= Society of Motherland Friends =

Society of Motherland Friends (pol. Towarzystwo Przyjaciół Ojczyzny) was a secret society of patriotic youth created in Warsaw under the Prussian partition in 1803 by son of starosta (pol. starościc) of Opinogóra Wincenty Krasiński with a help of young aristocrats: Józef Krasiński, Ludwik Pac, Stanisław Małachowski, Henryk Łubieński, Piotr Łubieński and Tomasz Łubieński, and under the protection of the Marshal Stanisław Małachowski, in whose chateau by the Krakowskie Przedmieście street (today Academy of Fine Arts in Warsaw) they held their first meetings. The spiritual patron of the organization (according to Krasiński’s suggestion) was Tadeusz Kościuszko.

The Society members prepared its program, and oath of allegiance.
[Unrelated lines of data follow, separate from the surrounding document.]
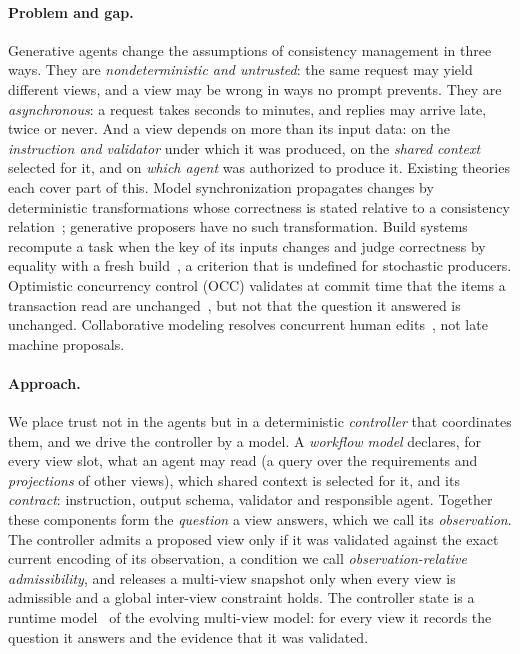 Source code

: \documentclass[pdflatex,sn-mathphys-num]{sn-jnl}
\theoremstyle{thmstyleone}%
\theoremstyle{thmstyletwo}%
\theoremstyle{thmstylethree}%
\begin{document}
\paragraph{Problem and gap.} Generative agents change the assumptions of consistency management in three ways. They are \emph{nondeterministic and untrusted}: the same request may yield different views, and a view may be wrong in ways no prompt prevents. They are \emph{asynchronous}: a request takes seconds to minutes, and replies may arrive late, twice or never. And a view depends on more than its input data: on the \emph{instruction and validator} under which it was produced, on the \emph{shared context} selected for it, and on \emph{which agent} was authorized to produce it. Existing theories each cover part of this. Model synchronization propagates changes by deterministic transformations whose correctness is stated relative to a consistency relation~\cite{hermann2015tgg}; generative proposers have no such transformation. Build systems recompute a task when the key of its inputs changes and judge correctness by equality with a fresh build~\cite{mokhov,mokhov2020jfp}, a criterion that is undefined for stochastic producers. Optimistic concurrency control (OCC) validates at commit time that the items a transaction read are unchanged~\cite{occ}, but not that the question it answered is unchanged. Collaborative modeling resolves concurrent human edits~\cite{franzago2018collaborative,david2023crdt}, not late machine proposals.

\paragraph{Approach.} We place trust not in the agents but in a deterministic \emph{controller} that coordinates them, and we drive the controller by a model. A \emph{workflow model} declares, for every view slot, what an agent may read (a query over the requirements and \emph{projections} of other views), which shared context is selected for it, and its \emph{contract}: instruction, output schema, validator and responsible agent. Together these components form the \emph{question} a view answers, which we call its \emph{observation}. The controller admits a proposed view only if it was validated against the exact current encoding of its observation, a condition we call \emph{observation-relative admissibility}, and releases a multi-view snapshot only when every view is admissible and a global inter-view constraint holds. The controller state is a runtime model~\cite{blair2009mrt,bencomo2019mrt} of the evolving multi-view model: for every view it records the question it answers and the evidence that it was validated.
\end{document}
As the organization’s dress, they used black frock coats with black-painted brass buttons ornamented with emblem of anchor and single-world slogan: "hope" (pol. nadzieja). Their idea was, that along with paint erasing the emblem and slogan should be more and more visible, what had to symbolize the return of the independence. However after some time the Society changed into social coterie of an amusement character.

From the very beginning patriotic activity of the Society was endangered by the stiff competition with "Blacha", as people of Warsaw called roistering youths grouped around Copper-Roof Palace (quarters of prince Józef Poniatowski), who wore green frock coats with "Jabłonna" inscription on their collars. Both coteries competed with each other in splendour of banquets, night drinking-boats, and instant duels, toward which activities Prussian invaders turned a blind eye, glad to see progressive demoralization of Polish noble youth. However, as political situation in Europe has been changed, Prussian administration changed its view of Polish organizations and societies suspecting that they were sources of pro-French activity. In the beginning of 1806 Prussian governor Köhler ordered Krasiński to dissolve the Society.

After one year its members became a nucleus of the so-called "Polish Honour Guard" of Napoleon, and next the cadre of the Polish 1st Light Cavalry Regiment of the Imperial Guard.